Population (2025-01-01)
- • Total: 29
- • Density: 0.97/km^{2} (2.5/sq mi)
- Time zone: UTC+1 (CET)
- • Summer (DST): UTC+2 (CEST)
- Website: Official website

= Arenillas =

Arenillas is a municipality in the province of Soria, in the autonomous community of Castile and León in north-central Spain, near the province's southern border with Guadalajara. It lies in the comarca (district) of Tierras de Berlanga, between the villages of Lumías and La Riba de Escalote, about 72 km from the city of Soria. Like much of rural Soria, the village lost most of its population to migration to Spanish cities from the 1960s onward; a community association founded in the 1980s led local revitalisation efforts that won Arenillas a national community-development award in 1991, and in 2026 the municipality drew international press coverage for offering free housing and a job to attract a resident craftsperson and their family.

==Geography==
Arenillas covers 30 km2 at an elevation of about 1100 m, and the Escalote and Parado rivers run through its territory. The surrounding countryside is noted for extensive fields of lavender and other aromatic plants, which are harvested and distilled locally for use in perfumery, alongside honey produced from the same plants.

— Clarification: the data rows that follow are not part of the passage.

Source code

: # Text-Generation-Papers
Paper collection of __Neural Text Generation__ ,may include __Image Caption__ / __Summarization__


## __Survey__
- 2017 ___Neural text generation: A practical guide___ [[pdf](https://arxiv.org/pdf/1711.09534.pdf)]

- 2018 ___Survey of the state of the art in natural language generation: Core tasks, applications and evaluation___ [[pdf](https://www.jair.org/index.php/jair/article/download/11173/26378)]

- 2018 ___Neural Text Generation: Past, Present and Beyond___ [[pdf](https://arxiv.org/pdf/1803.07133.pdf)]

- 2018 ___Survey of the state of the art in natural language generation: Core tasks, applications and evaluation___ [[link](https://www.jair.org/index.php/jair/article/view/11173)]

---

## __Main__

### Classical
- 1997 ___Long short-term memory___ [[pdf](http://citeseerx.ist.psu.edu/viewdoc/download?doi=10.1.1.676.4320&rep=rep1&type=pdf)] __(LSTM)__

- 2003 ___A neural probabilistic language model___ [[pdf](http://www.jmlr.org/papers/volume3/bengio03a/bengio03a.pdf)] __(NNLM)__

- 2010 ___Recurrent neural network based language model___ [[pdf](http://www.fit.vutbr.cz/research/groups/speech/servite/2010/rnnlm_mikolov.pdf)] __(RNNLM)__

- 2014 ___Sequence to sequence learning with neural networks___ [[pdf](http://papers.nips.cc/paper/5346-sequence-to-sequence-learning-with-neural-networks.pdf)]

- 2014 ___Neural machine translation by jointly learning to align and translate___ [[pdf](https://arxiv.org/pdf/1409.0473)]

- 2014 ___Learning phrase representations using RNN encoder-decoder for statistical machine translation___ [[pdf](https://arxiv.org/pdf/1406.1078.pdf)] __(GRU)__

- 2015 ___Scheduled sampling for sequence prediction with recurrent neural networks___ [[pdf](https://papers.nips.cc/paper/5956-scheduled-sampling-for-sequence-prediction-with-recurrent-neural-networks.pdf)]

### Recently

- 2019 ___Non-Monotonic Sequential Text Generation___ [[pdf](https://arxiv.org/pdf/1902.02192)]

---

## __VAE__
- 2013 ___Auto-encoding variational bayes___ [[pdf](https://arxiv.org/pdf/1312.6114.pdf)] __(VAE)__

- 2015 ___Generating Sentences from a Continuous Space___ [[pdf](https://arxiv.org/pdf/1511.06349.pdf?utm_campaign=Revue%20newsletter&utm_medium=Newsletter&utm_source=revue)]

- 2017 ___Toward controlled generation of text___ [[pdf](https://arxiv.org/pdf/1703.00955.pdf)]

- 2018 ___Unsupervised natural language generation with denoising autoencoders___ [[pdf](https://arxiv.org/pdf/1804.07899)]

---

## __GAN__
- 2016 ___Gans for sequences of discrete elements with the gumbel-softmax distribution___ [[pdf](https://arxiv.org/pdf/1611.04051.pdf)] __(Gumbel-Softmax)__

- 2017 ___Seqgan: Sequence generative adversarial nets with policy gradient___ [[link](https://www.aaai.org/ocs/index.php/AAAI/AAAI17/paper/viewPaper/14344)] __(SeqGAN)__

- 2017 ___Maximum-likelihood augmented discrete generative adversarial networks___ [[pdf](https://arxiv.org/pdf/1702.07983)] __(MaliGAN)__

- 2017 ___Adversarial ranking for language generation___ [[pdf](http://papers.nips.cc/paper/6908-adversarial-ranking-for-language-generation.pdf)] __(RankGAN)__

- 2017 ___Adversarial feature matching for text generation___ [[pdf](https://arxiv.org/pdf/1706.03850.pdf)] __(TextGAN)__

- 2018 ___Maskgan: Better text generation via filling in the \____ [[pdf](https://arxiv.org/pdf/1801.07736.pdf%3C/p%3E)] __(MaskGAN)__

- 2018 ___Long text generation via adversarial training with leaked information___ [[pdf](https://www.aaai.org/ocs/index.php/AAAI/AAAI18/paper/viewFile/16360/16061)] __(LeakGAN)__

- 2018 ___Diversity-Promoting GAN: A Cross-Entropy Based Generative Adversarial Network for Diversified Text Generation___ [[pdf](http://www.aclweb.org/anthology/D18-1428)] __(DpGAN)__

The village lies about 7 km from the depopulated village of Cabreriza, near the centre of what has been described as the epicentre of rural depopulation in Spain, an area of roughly 2025 km2 with a population density of about two people per square kilometre.

==History and depopulation response==
Arenillas grew to a peak population in the early 20th century before a long decline, driven above all by migration to Spanish cities in the 1960s, that has continued with fluctuations ever since:

Population of Arenillas, 1900–2021
| 1900 | 1910 | 1920 | 1930 | 1940 | 1950 | 1960 | 1970 | 1981 | 1991 | 2001 | 2011 | 2021 |
|---|---|---|---|---|---|---|---|---|---|---|---|---|
| 431 | 441 | 426 | 420 | 394 | 326 | 303 | 110 | 59 | 51 | 42 | 34 | 47 |

In the 1980s, residents and summer visitors founded the Asociación Socio-Cultural de Arenillas, which organized volunteer labour to pave the village's streets; the group's efforts led Arenillas to receive Spain's Premio Nacional de Desarrollo Comunitario (National Community Development Award) in 1991. During the 1990s the village revived the traditional harvesting and distillation of lavender and other aromatic plants, and from 2000 it opened a tourist hostel, La Casa del Curato (a converted rectory house), and began hosting cultural events, including the music festival "Boina Fest" — held annually each August since 2015 with the explicit aim of combating rural depopulation — and "Violas y Luz de Luna", along with a mountain-biking route and a provincial small-game hunting championship.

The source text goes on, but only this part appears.